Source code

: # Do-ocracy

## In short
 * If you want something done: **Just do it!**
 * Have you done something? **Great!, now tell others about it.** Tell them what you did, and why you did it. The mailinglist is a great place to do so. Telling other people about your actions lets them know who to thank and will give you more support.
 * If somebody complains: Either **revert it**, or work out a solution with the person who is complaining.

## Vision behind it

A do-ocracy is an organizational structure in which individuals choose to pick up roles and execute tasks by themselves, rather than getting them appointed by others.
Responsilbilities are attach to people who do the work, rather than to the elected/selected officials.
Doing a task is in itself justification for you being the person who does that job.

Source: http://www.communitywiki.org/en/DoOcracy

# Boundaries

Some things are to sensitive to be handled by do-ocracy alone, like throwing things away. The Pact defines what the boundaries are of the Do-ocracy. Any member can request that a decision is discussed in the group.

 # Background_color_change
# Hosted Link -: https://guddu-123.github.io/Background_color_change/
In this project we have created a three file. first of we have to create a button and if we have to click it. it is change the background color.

The problem: The required answer is the run of lines above, starting at the line with "## In short" and ending at the line with "# Background_color_change", reproduced exactly with both ends.

Written response:
## In short
 * If you want something done: **Just do it!**
 * Have you done something? **Great!, now tell others about it.** Tell them what you did, and why you did it. The mailinglist is a great place to do so. Telling other people about your actions lets them know who to thank and will give you more support.
 * If somebody complains: Either **revert it**, or work out a solution with the person who is complaining.

## Vision behind it

A do-ocracy is an organizational structure in which individuals choose to pick up roles and execute tasks by themselves, rather than getting them appointed by others.
Responsilbilities are attach to people who do the work, rather than to the elected/selected officials.
Doing a task is in itself justification for you being the person who does that job.

Source: http://www.communitywiki.org/en/DoOcracy

# Boundaries

Some things are to sensitive to be handled by do-ocracy alone, like throwing things away. The Pact defines what the boundaries are of the Do-ocracy. Any member can request that a decision is discussed in the group.

 # Background_color_change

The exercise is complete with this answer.